Telecom In the Wake of Sandy

Gautam is a member of The Motley Fool Blog Network -- entries represent the personal opinion of the blogger and are not formally edited.

Over a month has passed since the ‘Frankenstorm’ raged through the east coast, devastating all in its path. It's been a month since the US economy put up a brave stand. Initially it was estimated to have caused only moderate economic damage, but now slowly the blow to the economy is coming to light.

Hurricane Sandy raged through the United States in October taking a large chunk of the US infrastructure with it. Homes were devastated, telephone poles ripped apart, communication lost. Boston, New York and New Jersey were amongst the worst affected, so much so, that the NYSE was forced to shut down. $62 million in losses has already been attributed to the storm, with more to come…

What Happened
Sandy’s spur destroyed many homes, buildings, uprooted roots and shut down ports. But the worst hit sector, still appears to be telecommunication.

Several telecom offices were flooded, with Verizon Mobile’s (NYSE: VZ) being one of them. According to Reuters, Verizon Communications appears to have suffered some of the worst damage from the storm. The office had lost power during the storm. The tremendous pressure made its copper telecom cables lose the pressurized air that is normally pumped into them to keep water out.
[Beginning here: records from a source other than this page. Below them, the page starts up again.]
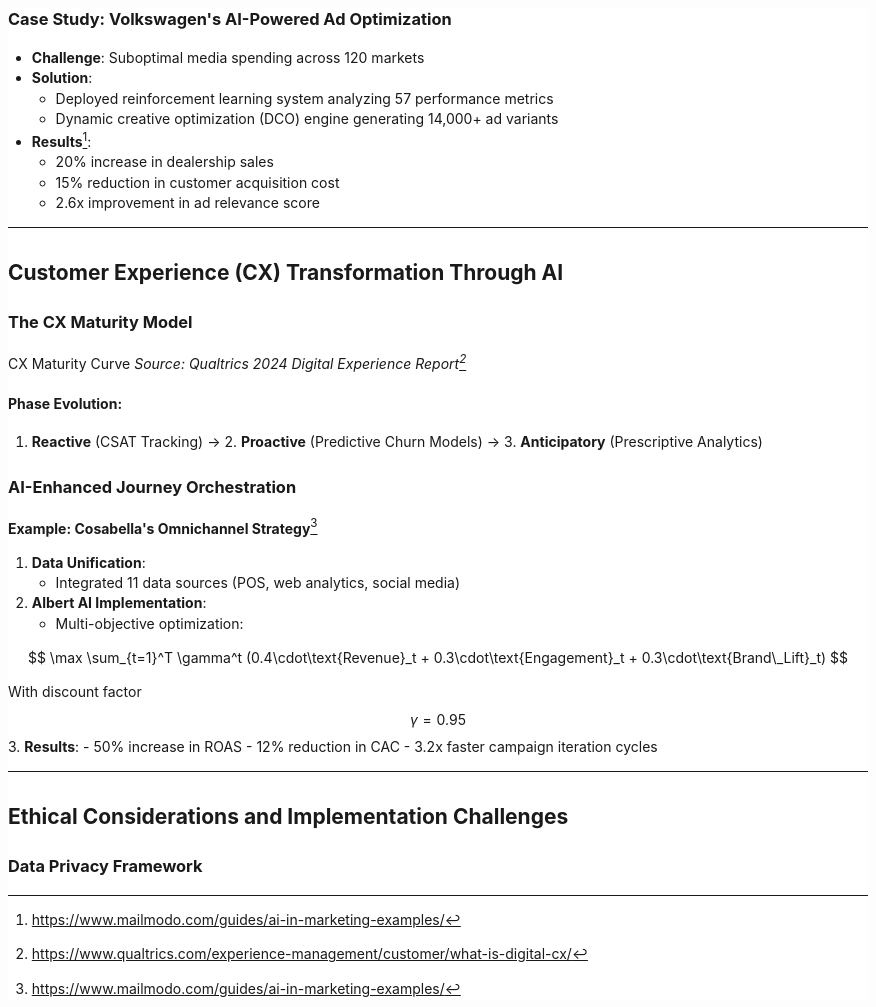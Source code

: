 ### Case Study: Volkswagen's AI-Powered Ad Optimization

- **Challenge**: Suboptimal media spending across 120 markets
- **Solution**:
    - Deployed reinforcement learning system analyzing 57 performance metrics
    - Dynamic creative optimization (DCO) engine generating 14,000+ ad variants
- **Results**[^13]:
    - 20% increase in dealership sales
    - 15% reduction in customer acquisition cost
    - 2.6x improvement in ad relevance score

---

## Customer Experience (CX) Transformation Through AI

### The CX Maturity Model

CX Maturity Curve
*Source: Qualtrics 2024 Digital Experience Report[^14]*

#### Phase Evolution:

1. **Reactive** (CSAT Tracking) → 2. **Proactive** (Predictive Churn Models) → 3. **Anticipatory** (Prescriptive Analytics)

### AI-Enhanced Journey Orchestration

**Example: Cosabella's Omnichannel Strategy**[^13]

1. **Data Unification**:
    - Integrated 11 data sources (POS, web analytics, social media)
2. **Albert AI Implementation**:
    - Multi-objective optimization:

$$
\max \sum_{t=1}^T \gamma^t (0.4\cdot\text{Revenue}_t + 0.3\cdot\text{Engagement}_t + 0.3\cdot\text{Brand\_Lift}_t)
$$

With discount factor $$
\gamma = 0.95
$$
3. **Results**:
    - 50% increase in ROAS
    - 12% reduction in CAC
    - 3.2x faster campaign iteration cycles

---

## Ethical Considerations and Implementation Challenges

### Data Privacy Framework


[^1]: https://en.wikipedia.org/wiki/Artificial_intelligence_marketing
[^2]: https://www.agilitypr.com/pr-news/public-relations/6-key-applications-of-ai-in-digital-marketing-plus-case-studies-challenges-and-future-trends/
[^3]: https://www.cmswire.com/digital-marketing/creating-memorable-marketing-through-exceptional-customer-experience/
[^4]: https://velaro.com/blog/transforming-customer-engagement-ai-personalization
[^5]: https://www.clootrack.com/blogs/ai-customer-experience-in-the-digital-age
[^6]: https://www.getdigitalinfluence.com/podcasts/ai-marketing-formula/
[^7]: https://www.salesforce.com/marketing/ai/machine-learning/
[^8]: https://faculty.washington.edu/hemay/Personalization_Review.pdf
[^9]: https://omidraf.github.io/data/Learning.pdf
[^10]: https://www.sup.org/books/business/ai-marketing-canvas
[^11]: https://www.cxotalk.com/episode/the-ai-personalization-playbook-whats-new-and-what-works
[^12]: https://www.theseus.fi/bitstream/10024/782985/2/Mekhanikov_Andrei.pdf
[^13]: https://www.mailmodo.com/guides/ai-in-marketing-examples/
[^14]: https://www.qualtrics.com/experience-management/customer/what-is-digital-cx/
[^15]: https://conversionsciences.com/cro-resources/ai-marketing/
[^16]: https://graphite-note.com/top-5-examples-of-machine-learning-for-marketing/
[^17]: http://www.theseus.fi/bitstream/10024/871851/3/Ahmed_Mohammad Sujan.pdf
[^18]: https://www.bcg.com/press/15october2024-capturing-the-2-trillion-personalization-opportunity-with-ai
[^19]: https://www.taylorfrancis.com/chapters/edit/10.4324/9781032688305-14/future-digital-marketing-hyper-personalized-customer-dynamic-experience-ai-based-predictive-models-bhupinder-singh-christian-kaunert
[^20]: https://www.nice.com/info/mastering-ai-driven-personalization-top-strategies-for-modern-customer-experience-cx
[^21]: https://www.adaglobal.com/resources/insights/customer-experience-in-the-age-of-ai
[^22]: https://www.sas.com/en_us/insights/articles/marketing/ai-marketing-what-does-the-future-hold.html
[^23]: https://digitaldefynd.com/IQ/ai-marketing-campaigns/
[^24]: https://execed.business.columbia.edu/customer-experience-digital-age
[^25]: https://millermedia7.com/ai-driven-personalization-transforming-marketing-strategies-for-2025-and-beyond/
[^26]: https://www.cmswire.com/ai-disruption/ai-is-rewriting-the-rules-of-cx-metrics-are-you-ready/
[^27]: https://www.linkedin.com/pulse/unleashing-power-ai-marketing-theory-case-studies-mrinal-upadhyay
[^28]: https://www.vktr.com/ai-disruption/5-ai-case-studies-in-marketing/
[^29]: https://www.renascence.io/journal/why-customer-experience-cx-matters-more-than-ever-in-the-digital-age
[^30]: https://goldenowl.asia/blog/ai-driven-personalization
[^31]: https://hbr.org/2022/03/customer-experience-in-the-age-of-ai
[^32]: https://mailchimp.com/resources/machine-learning-in-marketing-guide/
[^33]: https://www.pecan.ai/blog/10-machine-learning-models-every-marketer-needs-to-know/
[^34]: https://offers.hubspot.com/ai-marketing
[^35]: https://hbr.org/2021/07/how-to-design-an-ai-marketing-strategy
[^36]: https://www.concentrate.co.nz/blog/a-revolutionary-formula-for-content-creation-ai-ai-accelerated-impact
[^37]: https://www.reddit.com/r/learnmachinelearning/comments/mjvs15/machine_learning_applications_in_marketing/
[^38]: https://www.linkedin.com/pulse/human-ai-equation-what-optimal-mix-content-marketing-paul-shirer-dtvcc
[^39]: https://www.thinkwithgoogle.com/marketing-strategies/automation/machine-learning-model-types/
[^40]: https://www.linkedin.com/pulse/best-3-step-formula-integrate-ai-your-marketing-adrian-marquez-diaz-kkxtc
[^41]: https://litslink.com/blog/best-examples-of-machine-learning-in-marketing-real-world-success-stories
[^42]: https://journals.sagepub.com/doi/10.1177/14705931241230041?icid=int.sj-abstract.citing-articles.167
[^43]: https://www.kameleoon.com/personalization
[^44]: https://www.bcg.com/capabilities/marketing-sales/personalized-customer-strategy-in-the-age-of-ai
[^45]: https://2stallions.com/blog/understanding-social-media-algorithms/
[^46]: https://www.cmswire.com/digital-marketing/from-friendly-faces-to-ai-the-true-power-of-marketing-personalization/
[^47]: https://business.adobe.com/blog/basics/marketing-personalization
[^48]: https://wwwimages2.adobe.com/content/dam/dx/us/en/products/target/benefits/ai-powered-automation-scale/pdfs/Sensei_TargetUseCase_WP_v6.pdf
[^49]: https://www.revenuemarketingalliance.com/the-importance-of-personalization-in-digital-marketing/
[^50]: https://www.linkedin.com/pulse/ai-automation-brand-optimization-2025-chris-fulmer-pcm--shiue
[^51]: https://www.dummies.com/article/technology/information-technology/ai/marketing-with-ai-for-dummies-cheat-sheet-302302/
[^52]: https://hbsp.harvard.edu/product/10690-PDF-ENG
[^53]: https://www.smartinsights.com/managing-digital-marketing/ai-marketing-policy-example/
[^54]: https://www.sup.org/books/business/ai-marketing-canvas/excerpt/table-contents
[^55]: https://www.researchgate.net/publication/376428086_Using_Artificial_Intelligence_AI_in_Developing_Marketing_Strategies
[^56]: https://www.degruyter.com/document/doi/10.1515/9781501519765-009/html
[^57]: https://www.igi-global.com/chapter/hyper-personalization/289446
[^58]: https://keends.com/blog/understanding-marketing-mix-modeling-with-machine-learning/
[^59]: https://skai.io/blog/how-to-use-ai-for-marketing/
[^60]: https://www.jamesschramko.com/blog/989-where-does-ai-fit-in-the-marketing-equation
[^61]: https://www.restack.io/p/personalization-algorithms-answer-marketing-comparison-cat-ai
[^62]: https://zetaglobal.com/resource-center/ai-powered-personalization/
[^63]: https://startup-house.com/glossary/what-is-personalization-algorithms
[^64]: https://www.forbes.com/councils/forbescommunicationscouncil/2024/01/05/ai-and-personalization-in-marketing/
[^65]: https://www.heinzmarketing.com/blog/the-winning-formula-of-ai-and-personalization-in-b2b/
[^66]: https://blog.quuu.co/ai-personalization-curating-dynamic-content-in-2024-2/
[^67]: https://www.hindahelps.com/media/pdf/1253/FhMj12534136.pdf
[^68]: https://www.marketingaiinstitute.com/blog/the-marketing-ai-show-episode-19-marketing-artificial-intelligence-book
[^69]: https://clearpurpose.media/book-brief-personalized-f7019dd96de0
When the storm struck, the water most likely seeped into the depressurized cables, damaging the copper wires. The damage is probably in the billions. Many cell towers had no power, even two weeks after the storm ended. Their back up batteries had run out days ago.
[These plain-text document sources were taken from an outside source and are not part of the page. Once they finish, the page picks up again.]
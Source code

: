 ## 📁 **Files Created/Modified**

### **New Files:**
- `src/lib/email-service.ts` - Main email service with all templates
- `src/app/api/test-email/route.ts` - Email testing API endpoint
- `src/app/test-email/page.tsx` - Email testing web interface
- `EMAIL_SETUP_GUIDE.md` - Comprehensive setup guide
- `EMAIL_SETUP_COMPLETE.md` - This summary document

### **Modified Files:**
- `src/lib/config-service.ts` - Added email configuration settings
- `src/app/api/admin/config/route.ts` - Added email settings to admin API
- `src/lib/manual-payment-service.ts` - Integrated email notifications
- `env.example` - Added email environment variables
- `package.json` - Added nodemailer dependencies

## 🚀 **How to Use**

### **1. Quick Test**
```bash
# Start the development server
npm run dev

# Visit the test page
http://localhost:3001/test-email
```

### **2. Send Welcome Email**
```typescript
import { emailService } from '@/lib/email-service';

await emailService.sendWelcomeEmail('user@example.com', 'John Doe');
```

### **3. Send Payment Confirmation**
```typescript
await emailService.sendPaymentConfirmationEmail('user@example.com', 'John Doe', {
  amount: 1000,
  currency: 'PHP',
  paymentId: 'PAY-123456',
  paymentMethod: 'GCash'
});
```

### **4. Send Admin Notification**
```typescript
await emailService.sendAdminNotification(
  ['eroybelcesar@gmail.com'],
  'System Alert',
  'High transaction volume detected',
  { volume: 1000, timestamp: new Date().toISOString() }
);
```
In such a case, Verizon warns its customers of a serious hit in the future. The whole territory affected is predominantly Verizon’s, so it really is a no brainer that the cellular giant was the worst hit. With 96% of its cell towers out of commission, clean up and repair will be no easy matter. Verizon expects a sizable chunk to be cut off from its fourth quarter profits.

SJames Ratcliffe, Capital analyst at Barclays, estimates that Verizon may have costs totaling $306 million in storm damage. The real figure is likely to be higher. 

Reorts Elsewhere
Verizon, however, wasn't the only one to be crippled by the storm. The Federal Communications Commission (FCC) reported that 19% of cellular sites in nearly 160 counties across 10 states, from Virginia to Massachusetts, were out of use. 
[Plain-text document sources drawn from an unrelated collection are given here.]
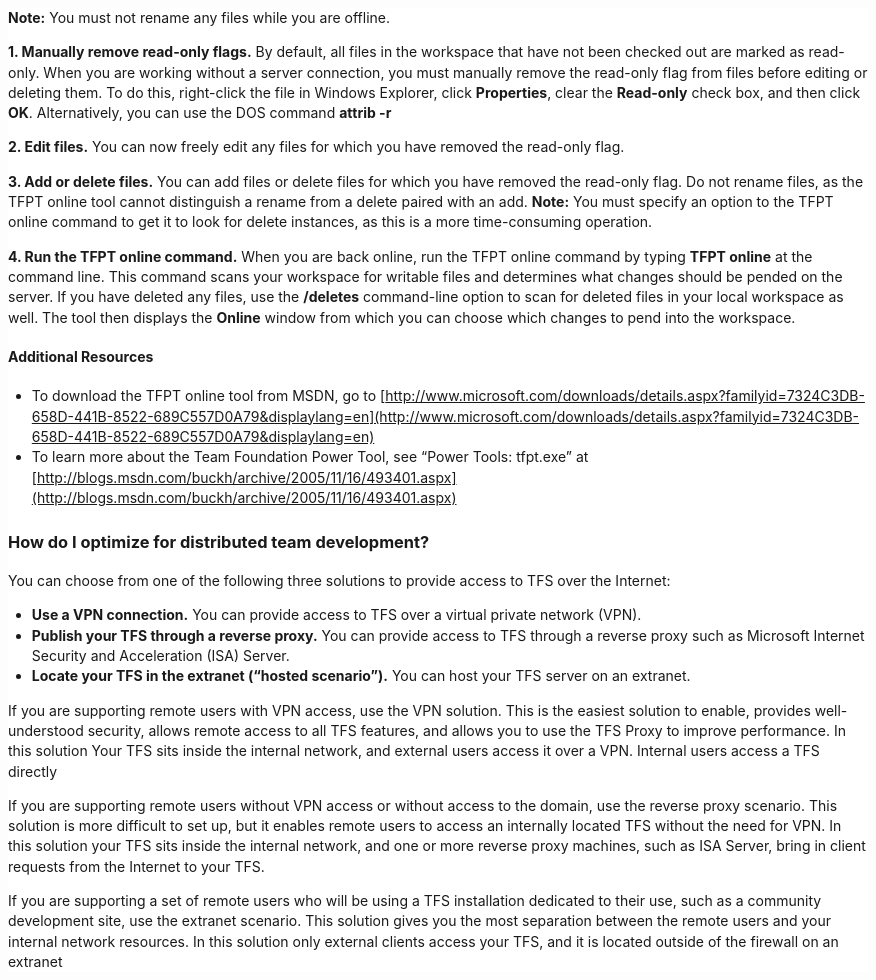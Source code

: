 **Note:** You must not rename any files while you are offline.

**1. Manually remove read-only flags.**
By default, all files in the workspace that have not been checked out are marked as read-only. When you are working without a server connection, you must manually remove the read-only flag from files before editing or deleting them. To do this, right-click the file in Windows Explorer, click **Properties**, clear the **Read-only** check box, and then click **OK**. Alternatively, you can use the DOS command **attrib -r** 

**2. Edit files.**
You can now freely edit any files for which you have removed the read-only flag.

**3. Add or delete files.**
You can add files or delete files for which you have removed the read-only flag. Do not rename files, as the TFPT online tool cannot distinguish a rename from a delete paired with an add. 
**Note:** You must specify an option to the TFPT online command to get it to look for delete instances, as this is a more time-consuming operation.

**4. Run the TFPT online command.**
When you are back online, run the TFPT online command by typing **TFPT online** at the command line. This command scans your workspace for writable files and determines what changes should be pended on the server. If you have deleted any files, use the **/deletes** command-line option to scan for deleted files in your local workspace as well. The tool then displays the **Online** window from which you can choose which changes to pend into the workspace.

#### Additional Resources
* To download the TFPT online tool from MSDN, go to [http://www.microsoft.com/downloads/details.aspx?familyid=7324C3DB-658D-441B-8522-689C557D0A79&displaylang=en](http://www.microsoft.com/downloads/details.aspx?familyid=7324C3DB-658D-441B-8522-689C557D0A79&displaylang=en)
* To learn more about the Team Foundation Power Tool, see “Power Tools: tfpt.exe” at  [http://blogs.msdn.com/buckh/archive/2005/11/16/493401.aspx](http://blogs.msdn.com/buckh/archive/2005/11/16/493401.aspx)

### How do I optimize for distributed team development?
You can choose from one of the following three solutions to provide access to TFS over the Internet:
* **Use a VPN connection.** You can provide access to TFS over a virtual private network (VPN).
* **Publish your TFS through a reverse proxy.** You can provide access to TFS through a reverse proxy such as Microsoft Internet Security and Acceleration (ISA) Server.
* **Locate your TFS in the extranet (“hosted scenario”).** You can host your TFS server on an extranet.

If you are supporting remote users with VPN access, use the VPN solution. This is the easiest solution to enable, provides well-understood security, allows remote access to all TFS features, and allows you to use the TFS Proxy to improve performance. In this solution Your TFS sits inside the internal network, and external users access it over a VPN. Internal users access a TFS directly

If you are supporting remote users without VPN access or without access to the domain, use the reverse proxy scenario. This solution is more difficult to set up, but it enables remote users to access an internally located TFS without the need for VPN. In this solution your TFS sits inside the internal network, and one or more reverse proxy machines, such as ISA Server, bring in client requests from the Internet to your TFS.

If you are supporting a set of remote users who will be using a TFS installation dedicated to their use, such as a community development site, use the extranet scenario. This solution gives you the most separation between the remote users and your internal network resources. In this solution only external clients access your TFS, and it is located outside of the firewall on an extranet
Sprint Nextel (NYSE: S), another major carrier, was severely affected, though mostly in the New York tri-state area, in Pennsylvania and parts of New England. Flood, debris from the storm, power outages and failure of commercial power grids appear to be the main cause of the damage. Although the company is about 90% operational in , New Hampshire, Massachusetts and Pennsylvania, according to company officials, the harder-hit areas are only around 80% functional, and just 75% of its New York City towers are online.

Ken Rehbehn, wireless infrastructure analyst with Yankee Group, notes that Sandy’s damage on infrastructure is second only to Hurricane Katrina’s. Cablevision, T-Mobile and others have also been severely affected.

Elsewhere, however, AT&T (NYSE: T) reported more upbeat findings. According to AT&T’s blog, the network is now fully operational in most areas and nearly 90% working in the harder hit sectors. Cell services are non-disruptive, payment options have been customized to help customers in worst hit areas and late fees have been waived.

With more than 6.4 million phones sold through November, AT&T upgraded its sales forecast to 26 million. As reported by a company spokesperson, most subscribers are now adhering to the 10-gigabyte plan, which is the third costliest plan AT&T offers.

What it means
Although Sandy has delivered a crushing blow to the industry, the companies, it seems, are on the road to recovery. As already evidenced by AT&T, there is no reason to lose faith as yet. Some, like Cablevision or Sprint-Nextel may be reporting heavy losses, but it is unlikely to be long term. As far as profits affected due to the storm go, the damage is unlikely to go beyond the next quarter.

Now, Verizon is another matter. As the worst hit, its losses far exceed that of its competitors. In a way, it bore the brunt of the ordeal. But, even in this case, there is hope. The company is still flying on the high of its stellar Q3, when 1.54 million customers were added to its database, far exceeding predictions. Also finalization of contracts with Union workers is expected to bring yearly deals of $250 to $500 million.

Yes, Verizon was hit bad, and yes, the impact may stretch past even the next quarter and into the next fiscal year. But it is unlikely to cause damage past that.

To sum it up, the industry was dealt a heavy blow, some more than others. But I would be extremely surprised if this caused any permanent damage. The losses are being dealt with. I would advise investors to keep a steady eye for at least the next quarter, but if they are in for the long haul, they are unlikely  to be the ones with the shorter stick.